本

『京都ぼちぼち墓めぐり』

ホンとの本

『京都ぼちぼち墓めぐり』
アリカ編著
光村推古書院
\1575
2011.3.

 図書館から本を借りると、まあしばらく寝かせておいて、一冊だけを持ち運び読み始めるというのが普通だ。そんな私が、借りてくるなり何気なく開いてみて、ついそこからずるずるとはまっていくという本が今回の墓めぐりである。
 もちろん、京都だからというのもあるかもしれない。自分の住んでいたところ、歩き慣れた街、いろいろ巡ったところ、大人を迎えた時期には刺激が大きかった。憧れて住むことにした京都である。好奇心を伴いつつ歩いた。もともと大した知識がなかっただけに、より新鮮でもあった。

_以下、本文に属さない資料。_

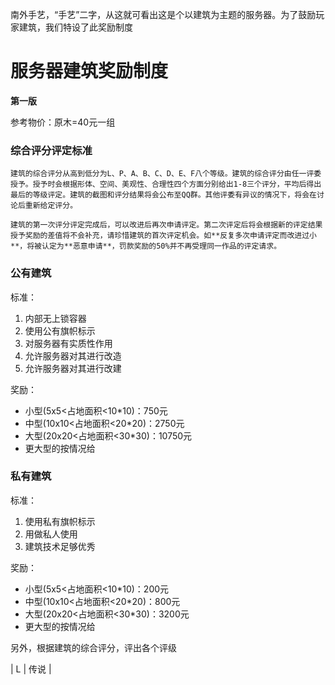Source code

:南外手艺，“手艺”二字，从这就可看出这是个以建筑为主题的服务器。为了鼓励玩家建筑，我们特设了此奖励制度

# 服务器建筑奖励制度

**第一版**

参考物价：原木=40元一组

### 综合评分评定标准

    建筑的综合评分从高到低分为L、P、A、B、C、D、E、F八个等级。建筑的综合评分由任一评委授予。授予时会根据形体、空间、美观性、合理性四个方面分别给出1-8三个评分，平均后得出最后的等级评定。建筑的截图和评分结果将会公布至QQ群。其他评委有异议的情况下，将会在讨论后重新给定评分。

    建筑的第一次评分评定完成后，可以改进后再次申请评定。第二次评定后将会根据新的评定结果授予奖励的差值将不会补充，请珍惜建筑的首次评定机会。如**反复多次申请评定而改进过小**，将被认定为**恶意申请**，罚款奖励的50%并不再受理同一作品的评定请求。

### 公有建筑

标准：

1. 内部无上锁容器
2. 使用公有旗帜标示
3. 对服务器有实质性作用
4. 允许服务器对其进行改造
5. 允许服务器对其进行改建

奖励：
 - 小型(5x5<占地面积<10*10)：750元
 - 中型(10x10<占地面积<20*20)：2750元
 - 大型(20x20<占地面积<30*30)：10750元
 - 更大型的按情况给

### 私有建筑

标准：

1. 使用私有旗帜标示      
2. 用做私人使用
3. 建筑技术足够优秀

奖励：

 - 小型(5x5<占地面积<10*10)：200元
 - 中型(10x10<占地面积<20*20)：800元
 - 大型(20x20<占地面积<30*30)：3200元
 - 更大型的按情况给

另外，根据建筑的综合评分，评出各个评级

| L | 传说 |
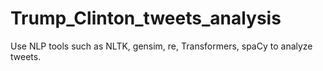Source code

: # Trump_Clinton_tweets_analysis
Use NLP tools such as NLTK, gensim, re, Transformers, spaCy to analyze tweets.
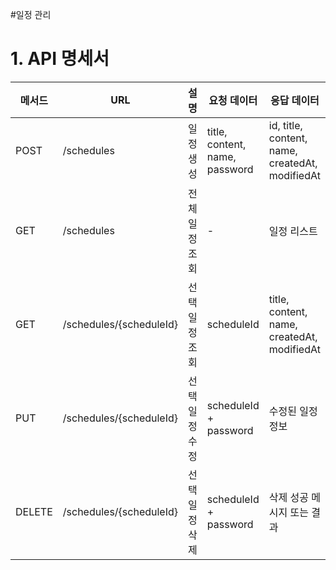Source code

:#일정 관리

# 1. API 명세서


| 메서드 | URL                        | 설명          | 요청 데이터                            | 응답 데이터                                   |
|--------|----------------------------|---------------|----------------------------------------|-----------------------------------------------|
| POST   | /schedules                 | 일정 생성     | title, content, name, password         | id, title, content, name, createdAt, modifiedAt |
| GET    | /schedules                 | 전체 일정 조회 | -                                      | 일정 리스트                                     |
| GET    | /schedules/{scheduleId}   | 선택 일정 조회 | scheduleId                             | title, content, name, createdAt, modifiedAt    |
| PUT    | /schedules/{scheduleId}   | 선택 일정 수정 | scheduleId + password                  | 수정된 일정 정보                               |
| DELETE | /schedules/{scheduleId}   | 선택 일정 삭제 | scheduleId + password                  | 삭제 성공 메시지 또는 결과                     |

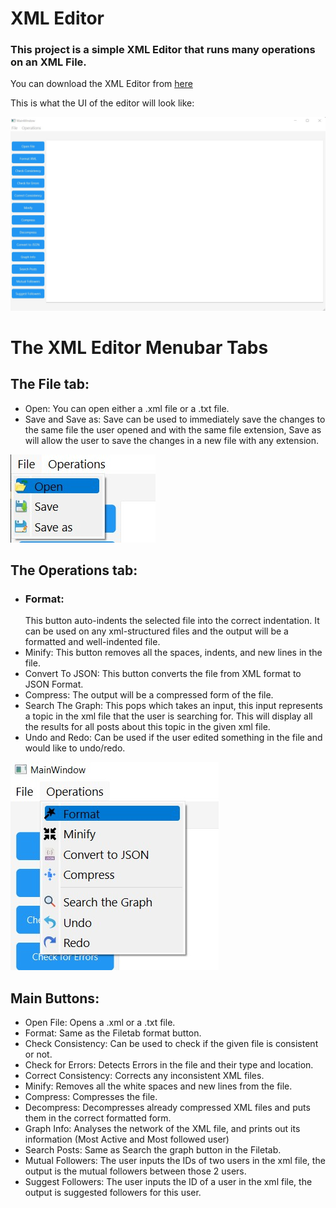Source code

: # XML Editor

### This project is a simple XML Editor that runs many operations on an XML File.

You can download the XML Editor from [here](https://drive.google.com/file/d/1BYXo02YTunAQo-e_ypvv8viLTliNOdQl/view?usp=share_link)

This is what the UI of the editor will look like:

![mainWindow](imgs./MainWindow.jpg)


# The XML Editor Menubar Tabs
## The File tab:
* Open: You can open either a .xml file or a .txt file.
* Save and Save as: Save can be used to immediately save the changes to the same file the user opened and with the same file extension, Save as will allow the user to save the changes in a new file with any extension.

![FileTab](imgs./File.jpg)


## The Operations tab:
* ### Format: 
    This button auto-indents the selected file into the correct indentation. It can be used on any xml-structured files and the output will be a formatted and well-indented file.
* Minify: This button removes all the spaces, indents, and new lines in the file.
* Convert To JSON: This button converts the file from XML format to JSON Format.
* Compress: The output will be a compressed form of the file.
* Search The Graph: This pops which takes an input, this input represents a topic in the xml file that the user is searching for. This will display all the results for all posts about this topic in the given xml file.
* Undo and Redo: Can be used if the user edited something in the file and would like to undo/redo.

![OperationsTab](imgs./Operations.jpg)


## Main Buttons:
* Open File: Opens a .xml or a .txt file.
* Format: Same as the Filetab format button.
* Check Consistency: Can be used to check if the given file is consistent or not.
* Check for Errors: Detects Errors in the file and their type and location.
* Correct Consistency: Corrects any inconsistent XML files.
* Minify: Removes all the white spaces and new lines from the file.
* Compress: Compresses the file.
* Decompress: Decompresses already compressed XML files and puts them in the correct formatted form.
* Graph Info: Analyses the network of the XML file, and prints out its information (Most Active and Most followed user)
* Search Posts: Same as Search the graph button in the Filetab.
* Mutual Followers: The user inputs the IDs of two users in the xml file, the output is the mutual followers between those 2 users.
* Suggest Followers: The user inputs the ID of a user in the xml file, the output is suggested followers for this user.
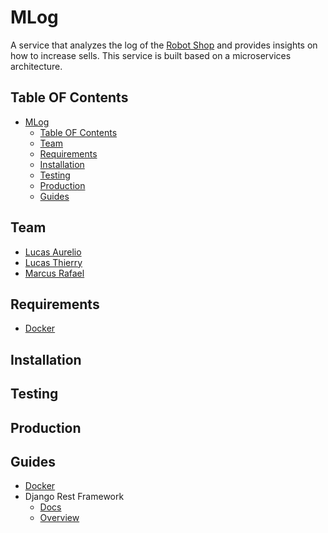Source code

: # MLog

A service that analyzes the log of the [Robot Shop](https://github.com/instana/robot-shop) and provides insights on how to increase sells.
This service is built based on a microservices architecture.

## Table OF Contents

- [MLog](#mlog)
  - [Table OF Contents](#table-of-contents)
  - [Team](#team)
  - [Requirements](#requirements)
  - [Installation](#installation)
  - [Testing](#testing)
  - [Production](#production)
  - [Guides](#guides)

## Team

- [Lucas Aurelio](https://github.com/lucas625)
- [Lucas Thierry](https://github.com/lucasthierry)
- [Marcus Rafael](https://github.com/marcusrafael)

## Requirements

- [Docker](https://www.docker.com/)

## Installation

## Testing

## Production

## Guides

- [Docker](https://docs.docker.com/get-started/)
- Django Rest Framework
  - [Docs](https://www.django-rest-framework.org/)
  - [Overview](http://www.cdrf.co/)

 この本は、「歴史人物に会いにいく」というサブタイトルが、涼しげな色で書かれている。そうして、歴史人物の墓が写真にあり、その場所の紹介と、実際にそこを訪問するにはどうすればよいかかガイドされている。中には、この取材は別として、一般には入ることができないというところもあるのだ。しかし、そういうものばかり集めたのであっては、実際に行くことのできないところばかり案内する本という意地悪の代表のようになってしまうから、この本はそうはしない。ただ制限の必要や、拝観料の必要などを教えてくれるのだ。子どもは駄目だというところもある。それぞれ事情も様々である。

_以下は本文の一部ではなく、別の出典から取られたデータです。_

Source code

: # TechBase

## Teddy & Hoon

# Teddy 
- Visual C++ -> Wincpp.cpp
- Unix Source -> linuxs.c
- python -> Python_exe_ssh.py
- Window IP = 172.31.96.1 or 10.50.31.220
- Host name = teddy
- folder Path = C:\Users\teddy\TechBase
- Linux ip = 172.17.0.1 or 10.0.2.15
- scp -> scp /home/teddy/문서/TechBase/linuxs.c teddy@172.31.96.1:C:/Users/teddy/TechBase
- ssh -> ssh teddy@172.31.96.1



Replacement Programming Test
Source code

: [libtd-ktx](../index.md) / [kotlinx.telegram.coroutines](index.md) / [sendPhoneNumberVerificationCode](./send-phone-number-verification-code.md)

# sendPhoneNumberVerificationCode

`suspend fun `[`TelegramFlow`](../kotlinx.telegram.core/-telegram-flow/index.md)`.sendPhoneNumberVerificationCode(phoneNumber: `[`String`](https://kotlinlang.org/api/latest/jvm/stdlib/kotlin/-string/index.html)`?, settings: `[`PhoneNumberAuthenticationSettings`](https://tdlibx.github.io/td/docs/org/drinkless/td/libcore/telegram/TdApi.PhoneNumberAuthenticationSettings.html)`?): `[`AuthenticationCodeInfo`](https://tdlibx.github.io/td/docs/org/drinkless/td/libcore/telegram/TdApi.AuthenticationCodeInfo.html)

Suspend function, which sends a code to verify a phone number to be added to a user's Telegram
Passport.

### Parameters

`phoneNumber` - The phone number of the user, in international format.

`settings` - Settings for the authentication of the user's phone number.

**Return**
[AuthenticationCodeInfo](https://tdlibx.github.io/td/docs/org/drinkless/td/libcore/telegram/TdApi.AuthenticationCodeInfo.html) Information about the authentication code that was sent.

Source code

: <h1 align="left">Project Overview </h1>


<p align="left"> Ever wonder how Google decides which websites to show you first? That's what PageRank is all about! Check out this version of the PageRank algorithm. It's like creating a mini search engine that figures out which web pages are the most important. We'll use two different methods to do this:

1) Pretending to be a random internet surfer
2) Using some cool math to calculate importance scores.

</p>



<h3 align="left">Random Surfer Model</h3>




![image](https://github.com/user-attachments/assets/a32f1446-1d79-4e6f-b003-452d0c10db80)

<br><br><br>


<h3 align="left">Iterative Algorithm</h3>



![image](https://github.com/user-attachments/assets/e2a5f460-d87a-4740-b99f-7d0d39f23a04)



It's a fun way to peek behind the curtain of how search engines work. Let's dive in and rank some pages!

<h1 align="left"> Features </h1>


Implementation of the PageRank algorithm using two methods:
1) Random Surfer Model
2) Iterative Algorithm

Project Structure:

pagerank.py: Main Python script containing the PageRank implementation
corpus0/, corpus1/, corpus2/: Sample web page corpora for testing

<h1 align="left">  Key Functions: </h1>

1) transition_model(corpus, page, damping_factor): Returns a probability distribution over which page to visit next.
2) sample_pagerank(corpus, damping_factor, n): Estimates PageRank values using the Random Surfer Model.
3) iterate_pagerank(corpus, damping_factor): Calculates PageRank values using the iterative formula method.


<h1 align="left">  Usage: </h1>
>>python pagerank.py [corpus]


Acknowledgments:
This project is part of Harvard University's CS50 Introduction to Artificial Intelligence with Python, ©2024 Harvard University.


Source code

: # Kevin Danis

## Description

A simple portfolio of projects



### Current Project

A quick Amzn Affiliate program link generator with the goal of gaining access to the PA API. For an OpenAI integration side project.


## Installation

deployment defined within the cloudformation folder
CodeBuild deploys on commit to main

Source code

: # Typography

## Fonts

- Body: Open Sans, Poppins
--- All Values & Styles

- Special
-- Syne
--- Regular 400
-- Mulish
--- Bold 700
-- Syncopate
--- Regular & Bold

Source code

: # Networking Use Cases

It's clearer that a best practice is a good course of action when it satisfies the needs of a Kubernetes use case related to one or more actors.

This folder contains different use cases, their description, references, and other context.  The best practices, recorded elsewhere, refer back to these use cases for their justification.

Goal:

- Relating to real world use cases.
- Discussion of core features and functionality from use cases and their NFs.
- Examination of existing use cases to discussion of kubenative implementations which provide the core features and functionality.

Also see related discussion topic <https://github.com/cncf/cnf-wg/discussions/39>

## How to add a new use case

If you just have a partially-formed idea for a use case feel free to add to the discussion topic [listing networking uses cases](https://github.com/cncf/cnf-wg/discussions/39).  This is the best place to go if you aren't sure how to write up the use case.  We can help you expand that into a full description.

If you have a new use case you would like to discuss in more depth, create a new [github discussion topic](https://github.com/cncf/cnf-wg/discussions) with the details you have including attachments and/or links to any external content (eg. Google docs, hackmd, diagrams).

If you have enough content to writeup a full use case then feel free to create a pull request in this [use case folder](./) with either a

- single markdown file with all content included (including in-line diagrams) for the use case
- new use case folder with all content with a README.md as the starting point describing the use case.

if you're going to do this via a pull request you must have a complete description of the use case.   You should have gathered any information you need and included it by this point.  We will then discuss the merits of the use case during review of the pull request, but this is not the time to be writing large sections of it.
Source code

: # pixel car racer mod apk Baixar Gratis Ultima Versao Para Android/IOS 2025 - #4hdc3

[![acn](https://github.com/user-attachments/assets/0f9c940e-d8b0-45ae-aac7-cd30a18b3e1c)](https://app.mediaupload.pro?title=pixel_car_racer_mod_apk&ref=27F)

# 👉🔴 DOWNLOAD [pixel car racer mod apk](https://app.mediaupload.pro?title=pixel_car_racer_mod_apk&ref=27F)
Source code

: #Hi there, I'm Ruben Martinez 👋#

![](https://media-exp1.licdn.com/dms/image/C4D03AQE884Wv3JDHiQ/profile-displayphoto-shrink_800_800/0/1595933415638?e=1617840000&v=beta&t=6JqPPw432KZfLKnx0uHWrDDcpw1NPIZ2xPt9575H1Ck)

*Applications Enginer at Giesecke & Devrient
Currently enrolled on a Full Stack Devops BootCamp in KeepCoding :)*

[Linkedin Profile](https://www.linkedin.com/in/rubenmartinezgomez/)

 どだい、肉親でもない人の墓地を訪ねるというのは、やや危ない。盗掘もありうるし、破壊などの凶行も現実に懸念される。安直に有名人の墓がありますよ、と宣伝するのも憚られるであろう。だからこの本も、少し勇気が必要な制作であったのかもしれない。
 そこで、実際に訪ねる場合のルールもこの本にはちゃんと紹介されている。そもそも非公開が基本であることを認識した上で相談すべきこと、墓に触ってはならないこと、花や供え物は持ち帰ること、線香ひとつにしても許可を得るべきこと、そんなことが丁寧に説明されている。そもそも墓地とは、こうした心づかいができない人が訪ねるようなところではないはずなのだ。

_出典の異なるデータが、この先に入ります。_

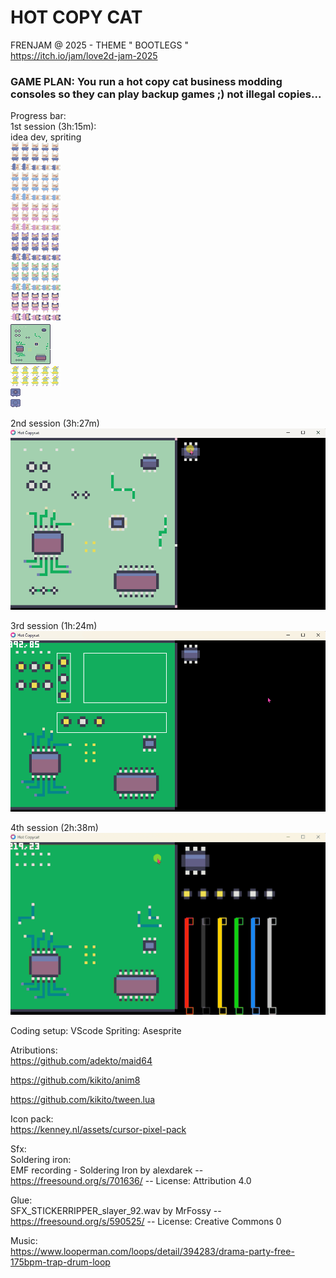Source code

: # HOT COPY CAT
FRENJAM @ 2025 - THEME " BOOTLEGS "  
[https://itch.io/jam/love2d-jam-2025  ](https://itch.io/jam/frenjam)

### GAME PLAN: You run a hot copy cat business modding consoles so they can play backup games ;) not illegal copies... 


Progress bar:   
1st session (3h:15m):  
idea dev, spriting  
![](src/sprites/customer_16x16_00-Sheet.png)  
![](src/sprites/curciut%20board_64x64.png)  
![](src/sprites/player_16x16_sprite_sheet_16x16.png)   
![](src/sprites/console_open_16x13_00.png)  
![](src/sprites/console_closed_16x13_00.png)  
 
  
2nd session (3h:27m)  
![](gif/hot%20copycat_first%20take.gif)  

3rd session (1h:24m)  
![](gif/hot%20copycat_new.gif)  
  
4th session (2h:38m)  
![](gif/hot_copy_cat_4th_.gif)  


Coding setup: VScode
Spriting: Asesprite

Atributions:  
https://github.com/adekto/maid64

https://github.com/kikito/anim8  

https://github.com/kikito/tween.lua  

Icon pack:  
https://kenney.nl/assets/cursor-pixel-pack  



Sfx:  
Soldering iron:  
EMF recording - Soldering Iron by alexdarek -- https://freesound.org/s/701636/ -- License: Attribution 4.0  

Glue:  
SFX_STICKERRIPPER_slayer_92.wav by MrFossy -- https://freesound.org/s/590525/ -- License: Creative Commons 0  



Music:    
https://www.looperman.com/loops/detail/394283/drama-party-free-175bpm-trap-drum-loop  

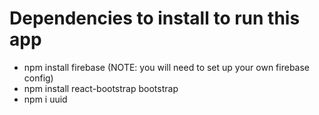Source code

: # Dependencies to install to run this app

- npm install firebase (NOTE: you will need to set up your own firebase config)
- npm install react-bootstrap bootstrap
- npm i uuid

 それにしても、トップバッターが「江」とくるのは、2011年の大河ドラマのせいだろう。まずそこからかな、と思うあたりなのは、今年売り出す本の意気込みであり戦略というものであろう。かなり古い歴史的人物から、20世紀の有名人まで様々な墓地が紹介されている。平安の都を思うと、まさに歴史の教科書を見るような思いがする。
 時に驚く。徳川家康の墓があり、歯がそこにあるのだという。
 人の一生を思う上で、墓というモチーフもよいものだ。厳粛な思いにさせられる。また、読者もそういう気持ちを抱いて訪ねなければなるまい。それにしても、「はじめに」に書いてあるが、こうした墓地巡りを愛する人々のことを、「ハカマイラー」と呼ぶというのは、本当なのだろうか。